# Data from: Solution of the Generalized Noah's Ark Problem

## Citation

Billionnet, Alain (2012), Data from: Solution of the Generalized Noah's Ark Problem, Dryad, Dataset, https://doi.org/10.5061/dryad.7q804

## Abstract

The phylogenetic diversity (PD) of a set of species is a measure of the evolutionary distance among the species in the collection, based on a phylogenetic tree. Such a tree is composed of a root, of internal nodes and of leaves that correspond to the set of taxa under study. With each edge of the tree is associated a non-negative branch length (evolutionary distance). If a particular survival probability is associated with each taxon, the PD measure becomes the expected PD measure. In the Noah’s Ark Problem (NAP) introduced by Weitzman (1998), these survival probabilities can be increased at some cost.

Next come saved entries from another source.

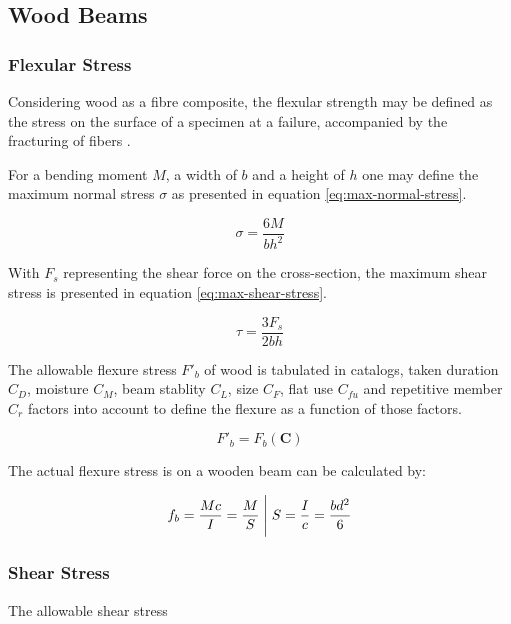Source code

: \subsection{Wood Beams}

\subsubsection{Flexular Stress}

Considering wood as a fibre composite, the flexular strength may be defined as
the stress on the surface of a specimen at a failure, accompanied by the
fracturing of fibers
\cite[chapter 7.2]{hodgikinson-mech-testing-fibre-composites}.

For a bending moment $M$, a width of $b$ and a height of $h$ one may define
the maximum normal stress $\sigma$ as presented in equation
\ref{eq:max-normal-stress}.

\begin{equation}\label{eq:max-normal-stress}
\sigma = \frac{6M}{bh^2}
\end{equation}

With $F_s$ representing the shear force on the cross-section, the maximum shear
stress is presented in equation \ref{eq:max-shear-stress}.

\begin{equation}\label{eq:max-shear-stress}
\tau = \frac{3F_s}{2bh}
\end{equation}

The allowable flexure stress $F'_b$ of wood is tabulated in catalogs, taken
duration $C_D$, moisture $C_M$, beam stablity $C_L$, size $C_F$,
flat use $C_{fu}$ and repetitive member $C_r$ factors into account to define
the flexure as a function of those factors.

\begin{equation}
F'_{b} = F_b(\mathbf C)
\end{equation}

The actual flexure stress is on a wooden beam can be calculated by:

\begin{equation}
f_b = \frac{Mc}{I} = \frac{M}{S} \Biggm\lvert S = \frac{I}{c} = \frac{bd^2}{6}
\end{equation}

\subsubsection{Shear Stress}
The allowable shear stress
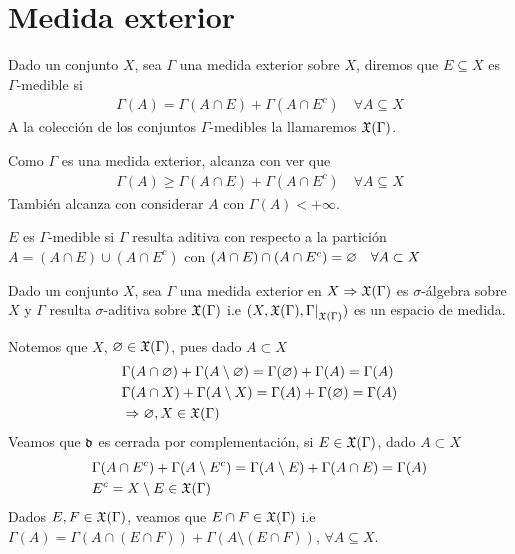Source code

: \section{Medida exterior}

\begin{definition}
    Dado un conjunto $X$, sea $\Gamma$ una medida exterior sobre $X$, diremos que $E \subseteq X$ es $\Gamma$-medible si \begin{align*}
        \Gamma(A) = \Gamma(A \cap E) + \Gamma(A \cap E^c) \quad \forall A \subseteq X
    \end{align*}
    A la colección de los conjuntos $\Gamma$-medibles la llamaremos $\mathfrak{X}(\Gamma)$.
\end{definition}

\begin{note}
    Como $\Gamma$ es una medida exterior, alcanza con ver que \begin{align*}
        \Gamma(A) \geq \Gamma(A \cap E) + \Gamma(A \cap E^c) \quad \forall A \subseteq X
    \end{align*}
    También alcanza con considerar $A$ con $\Gamma(A) < +\infty$.
\end{note}

\begin{note}
    $E$ es $\Gamma$-medible si $\Gamma$ resulta aditiva con respecto a la partición $A = (A \cap E) \cup (A \cap E^c)$ con $(A\cap E) \cap (A \cap E^c) = \varnothing \quad \forall A \subset X$
\end{note}

\begin{theorem}[Carathéodory]
    Dado un conjunto $X$, sea $\Gamma$ una medida exterior en $X \Rightarrow \mathfrak{X}(\Gamma)$ es $\sigma$-álgebra sobre $X$ y $\Gamma$ resulta
    $\sigma$-aditiva sobre $\mathfrak{X}(\Gamma)$ i.e $(X, \mf{X}(\Gamma), \restr{\Gamma}{\mf{X}(\Gamma)})$ es un espacio de medida.
\end{theorem}

Notemos que $X$, $\varnothing \in \mathfrak{X}(\Gamma)$, pues dado $A \subset X$ \begin{align*}
     & \Gamma(A \cap \varnothing) + \Gamma(A \setminus \varnothing) = \Gamma(\varnothing) + \Gamma(A) = \Gamma(A) \\
     & \Gamma(A \cap X) + \Gamma(A \setminus X) = \Gamma(A) + \Gamma(\varnothing) = \Gamma(A)   \\
     & \Rightarrow \varnothing, X \in \mathfrak{X}(\Gamma)
\end{align*}
Veamos que $\mathfrak{\Gamma}$ es cerrada por complementación, si $E \in \mathfrak{X}(\Gamma)$, dado $A \subset X$ \begin{align*}
     & \Gamma(A \cap E^c) + \Gamma(A \setminus E^c) = \Gamma(A \setminus E) + \Gamma(A \cap E) = \Gamma(A) \\
     & E^c = X \setminus E \in \mathfrak{X}(\Gamma)
\end{align*}
Dados $E, F \in \mathfrak{X}(\Gamma)$, veamos que $E \cap F \in \mathfrak{X}(\Gamma)$ i.e $\Gamma(A) = \Gamma(A \cap (E \cap F)) + \Gamma(A \setminus (E \cap F)) \text{, } \forall A \subseteq X$.

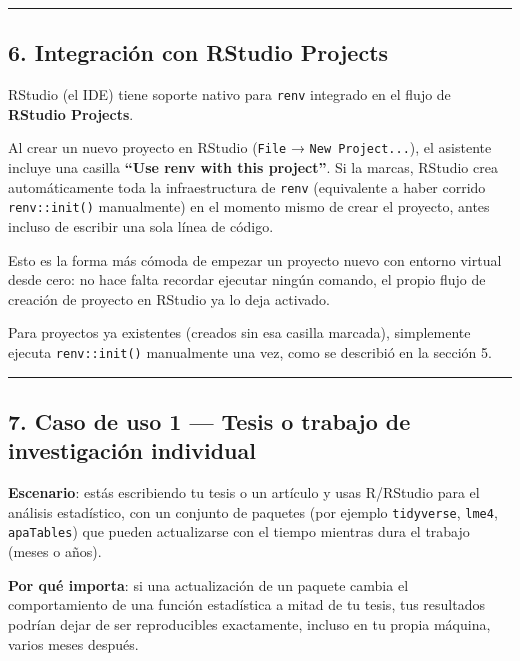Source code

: \documentclass[
  man,
  floatsintext,
  longtable,
  a4paper,
  nolmodern,
  notxfonts,
  notimes,
  12pt,
  colorlinks=true,linkcolor=blue,citecolor=blue,urlcolor=blue]{apa7}
\begin{document}
\begin{center}\rule{0.5\linewidth}{0.5pt}\end{center}

\subsection{6. Integración con RStudio
Projects}\label{integraciuxf3n-con-rstudio-projects}

RStudio (el IDE) tiene soporte nativo para \texttt{renv} integrado en el
flujo de \textbf{RStudio Projects}.

Al crear un nuevo proyecto en RStudio (\texttt{File} →
\texttt{New\ Project...}), el asistente incluye una casilla
\textbf{``Use renv with this project''}. Si la marcas, RStudio crea
automáticamente toda la infraestructura de \texttt{renv} (equivalente a
haber corrido \texttt{renv::init()} manualmente) en el momento mismo de
crear el proyecto, antes incluso de escribir una sola línea de código.

Esto es la forma más cómoda de empezar un proyecto nuevo con entorno
virtual desde cero: no hace falta recordar ejecutar ningún comando, el
propio flujo de creación de proyecto en RStudio ya lo deja activado.

Para proyectos ya existentes (creados sin esa casilla marcada),
simplemente ejecuta \texttt{renv::init()} manualmente una vez, como se
describió en la sección 5.

\begin{center}\rule{0.5\linewidth}{0.5pt}\end{center}

\subsection{7. Caso de uso 1 --- Tesis o trabajo de investigación
individual}\label{caso-de-uso-1-tesis-o-trabajo-de-investigaciuxf3n-individual}

\textbf{Escenario}: estás escribiendo tu tesis o un artículo y usas
R/RStudio para el análisis estadístico, con un conjunto de paquetes (por
ejemplo \texttt{tidyverse}, \texttt{lme4}, \texttt{apaTables}) que
pueden actualizarse con el tiempo mientras dura el trabajo (meses o
años).

\textbf{Por qué importa}: si una actualización de un paquete cambia el
comportamiento de una función estadística a mitad de tu tesis, tus
resultados podrían dejar de ser reproducibles exactamente, incluso en tu
propia máquina, varios meses después.
\end{document}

The problem is to determine how best to allocate a limited amount of resources to maximize the expected PD of the considered species. It is easy to formulate the NAP as a (difficult) nonlinear 0-1 programming problem. The aim of this article is to show that a general version of the NAP (GNAP) can be solved simply and efficiently with any set of edge weights and any set of survival probabilities by using standard mixed-integer linear programming software. The crucial point to move from a nonlinear program in binary variables to a mixed-integer linear program, is to approximate the logarithmic function by the lower envelope of a set of tangents to the curve. Solving the obtained mixed-integer linear program provides not only a near-optimal solution but also an upper bound on the value of the optimal solution. We also applied this approach to a generalization of the Nature Reserve Problem (GNRP) that consists of selecting a set of regions to be conserved so that the expected phylogenetic diversity of the set of species present in these regions is maximized. In this case, the survival probabilities of different taxa are not independent of each other. Computational results are presented to illustrate potentialities of the approach. Near-optimal solutions with hypothetical phylogenetic trees comprising about 4,000 taxa are obtained in a few seconds or minutes of computing time for the GNAP, and in about 30 minutes for the GNRP. In all the cases the average guarantee varies from 0% to 1.20%.